──────── Dataset extract

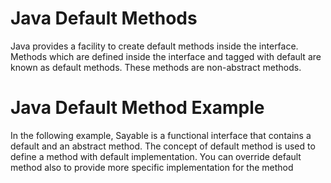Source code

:# Java Default Methods

Java provides a facility to create default methods inside the interface. Methods which are defined inside the interface and tagged with default are known as default methods. These methods are non-abstract methods.

# Java Default Method Example
In the following example, Sayable is a functional interface that contains a default and an abstract method. The concept of default method is used to define a method with default implementation. You can override default method also to provide more specific implementation for the method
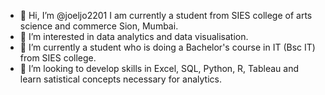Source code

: - 👋 Hi, I’m @joeljo2201 I am currently a student from SIES college of arts science and commerce Sion, Mumbai.
- 👀 I’m interested in data analytics and data visualisation.
- 🌱 I’m currently a student who is doing a Bachelor's course in IT (Bsc IT) from SIES college.
- 💞️ I’m looking to develop skills in Excel, SQL, Python, R, Tableau and learn satistical concepts necessary for analytics.


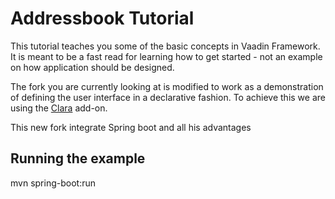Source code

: Addressbook Tutorial
====================

This tutorial teaches you some of the basic concepts in Vaadin Framework. It is meant to be 
a fast read for learning how to get started - not an example on how application should be
designed.

The fork you are currently looking at is modified to work as a demonstration of defining 
the user interface in a declarative fashion. To achieve this we are using the 
[Clara](https://vaadin.com/addon/clara) add-on.

This new fork integrate Spring boot and all his advantages


Running the example
-------------------
mvn spring-boot:run
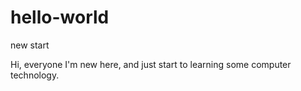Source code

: # hello-world
new start

Hi, everyone
I'm new here, and just start to learning some computer technology.
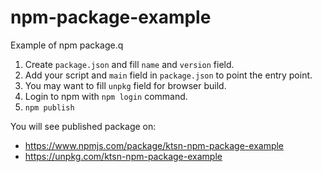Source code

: # npm-package-example

Example of npm package.q

1.  Create `package.json` and fill `name` and `version` field.
2.  Add your script and `main` field in `package.json` to point the entry point.
3.  You may want to fill `unpkg` field for browser build.
4.  Login to npm with `npm login` command.
5.  `npm publish`

You will see published package on:

* https://www.npmjs.com/package/ktsn-npm-package-example
* https://unpkg.com/ktsn-npm-package-example

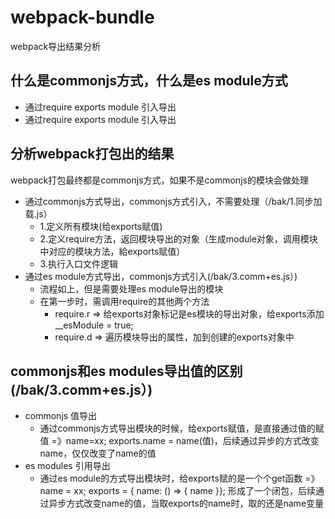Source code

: # webpack-bundle
webpack导出结果分析
## 什么是commonjs方式，什么是es module方式
- 通过require exports module 引入导出
- 通过require exports module 引入导出

## 分析webpack打包出的结果
webpack打包最终都是commonjs方式，如果不是commonjs的模块会做处理
- 通过commonjs方式导出，commonjs方式引入，不需要处理（/bak/1.同步加载.js）
    - 1.定义所有模块(给exports赋值)
    - 2.定义require方法，返回模块导出的对象（生成module对象，调用模块中对应的模块方法，給exports赋值）
    - 3.执行入口文件逻辑
- 通过es module方式导出，commonjs方式引入(/bak/3.comm+es.js）)
    - 流程如上，但是需要处理es module导出的模块
    - 在第一步时，需调用require的其他两个方法
        - require.r => 给exports对象标记是es模块的导出对象，给exports添加__esModule = true;
        - require.d => 遍历模块导出的属性，加到创建的exports对象中
## commonjs和es modules导出值的区别(/bak/3.comm+es.js）)
- commonjs 值导出
    - 通过commonjs方式导出模块的时候，给exports赋值，是直接通过值的赋值 =》name=xx; exports.name = name(值)，后续通过异步的方式改变name，仅仅改变了name的值
- es modules 引用导出
    - 通过es module的方式导出模块时，给exports赋的是一个个get函数 =》name = xx; exports = { name: () => { name }}; 形成了一个闭包，后续通过异步方式改变name的值，当取exports的name时，取的还是name变量
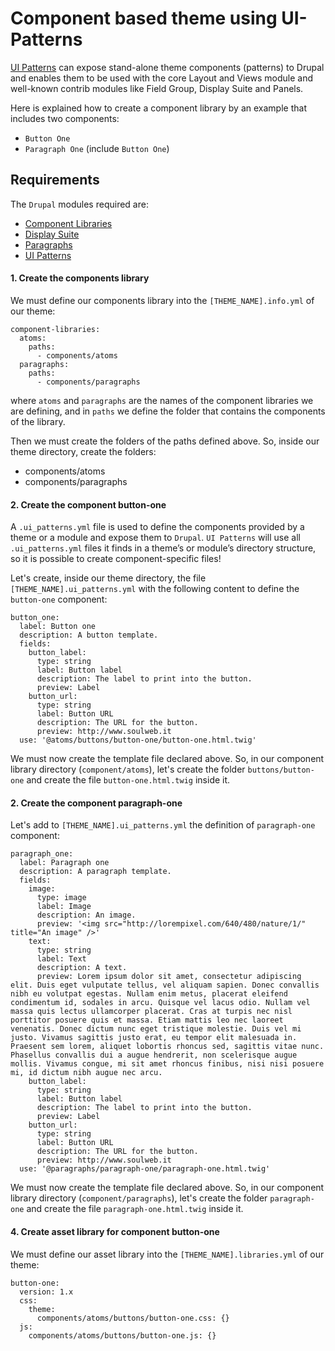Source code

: # Component based theme using UI-Patterns

[UI Patterns](https://www.drupal.org/project/ui_patterns) can expose stand-alone theme components (patterns) to Drupal and enables them to be used with the core Layout and Views module and well-known contrib modules like Field Group, Display Suite and Panels.

Here is explained how to create a component library by an example that includes two components:

* `Button One`
* `Paragraph One` (include `Button One`)

## Requirements

The `Drupal` modules required are:

* [Component Libraries](https://www.drupal.org/project/components)
* [Display Suite](https://www.drupal.org/project/ds)
* [Paragraphs](https://www.drupal.org/project/paragraphs)
* [UI Patterns](https://www.drupal.org/project/ui_patterns)

#### 1. Create the components library

We must define our components library into the `[THEME_NAME].info.yml` of our theme:

    component-libraries:
      atoms:
        paths:
          - components/atoms
      paragraphs:
        paths:
          - components/paragraphs

where `atoms` and `paragraphs` are the names of the component libraries we are defining, and in `paths` we define the folder that contains the components of the library.

Then we must create the folders of the paths defined above. So, inside our theme directory, create the folders:

* components/atoms
* components/paragraphs

#### 2. Create the component button-one

A `.ui_patterns.yml` file is used to define the components provided by a theme or a module and expose them to `Drupal`. `UI Patterns` will use all `.ui_patterns.yml` files it finds in a theme’s or module’s directory structure, so it is possible to create component-specific files!

Let's create, inside our theme directory, the file `[THEME_NAME].ui_patterns.yml` with the following content to define the `button-one` component:

    button_one:
      label: Button one
      description: A button template.
      fields:
        button_label:
          type: string
          label: Button label
          description: The label to print into the button.
          preview: Label
        button_url:
          type: string
          label: Button URL
          description: The URL for the button.
          preview: http://www.soulweb.it
      use: '@atoms/buttons/button-one/button-one.html.twig'

We must now create the template file declared above. So, in our component library directory (`component/atoms`), let's create the folder `buttons/button-one` and create the file `button-one.html.twig` inside it.

#### 2. Create the component paragraph-one

Let's add to `[THEME_NAME].ui_patterns.yml` the definition of `paragraph-one` component:

    paragraph_one:
      label: Paragraph one
      description: A paragraph template.
      fields:
        image:
          type: image
          label: Image
          description: An image.
          preview: '<img src="http://lorempixel.com/640/480/nature/1/" title="An image" />'
        text:
          type: string
          label: Text
          description: A text.
          preview: Lorem ipsum dolor sit amet, consectetur adipiscing elit. Duis eget vulputate tellus, vel aliquam sapien. Donec convallis nibh eu volutpat egestas. Nullam enim metus, placerat eleifend condimentum id, sodales in arcu. Quisque vel lacus odio. Nullam vel massa quis lectus ullamcorper placerat. Cras at turpis nec nisl porttitor posuere quis et massa. Etiam mattis leo nec laoreet venenatis. Donec dictum nunc eget tristique molestie. Duis vel mi justo. Vivamus sagittis justo erat, eu tempor elit malesuada in. Praesent sem lorem, aliquet lobortis rhoncus sed, sagittis vitae nunc. Phasellus convallis dui a augue hendrerit, non scelerisque augue mollis. Vivamus congue, mi sit amet rhoncus finibus, nisi nisi posuere mi, id dictum nibh augue nec arcu.
        button_label:
          type: string
          label: Button label
          description: The label to print into the button.
          preview: Label
        button_url:
          type: string
          label: Button URL
          description: The URL for the button.
          preview: http://www.soulweb.it
      use: '@paragraphs/paragraph-one/paragraph-one.html.twig'

We must now create the template file declared above. So, in our component library directory (`component/paragraphs`), let's create the folder `paragraph-one` and create the file `paragraph-one.html.twig` inside it.

#### 4. Create asset library for component button-one

We must define our asset library into the `[THEME_NAME].libraries.yml` of our theme:

    button-one:
      version: 1.x
      css:
        theme:
          components/atoms/buttons/button-one.css: {}
      js:
        components/atoms/buttons/button-one.js: {}

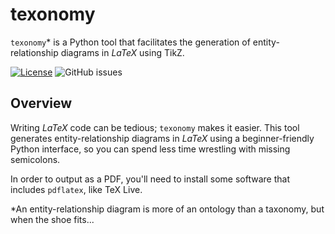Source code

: # texonomy

`texonomy`* is a Python tool that facilitates the generation of
entity-relationship diagrams in $LaTeX$ using TikZ.

[![License](https://img.shields.io/github/license/basseches/texonomy)](https://github.com/basseches/texonomy)
![GitHub issues](https://img.shields.io/github/issues/basseches/texonomy)

## Overview

Writing $LaTeX$ code can be tedious; `texonomy` makes it easier. This tool
generates entity-relationship diagrams in $LaTeX$ using a beginner-friendly
Python interface, so you can spend less time wrestling with missing semicolons.

In order to output as a PDF, you'll need to install some software that includes
`pdflatex`, like TeX Live.

*An entity-relationship diagram is more of an ontology than a taxonomy, but
when the shoe fits...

────────────────

* Work request: The answer must be an exact copy of the lines from the start of the records above through the line containing "In the following", with no pictures in it.

* Exercise response:
Source code

:# Java Default Methods

Java provides a facility to create default methods inside the interface. Methods which are defined inside the interface and tagged with default are known as default methods. These methods are non-abstract methods.

# Java Default Method Example
In the following example, Sayable is a functional interface that contains a default and an abstract method. The concept of default method is used to define a method with default implementation. You can override default method also to provide more specific implementation for the method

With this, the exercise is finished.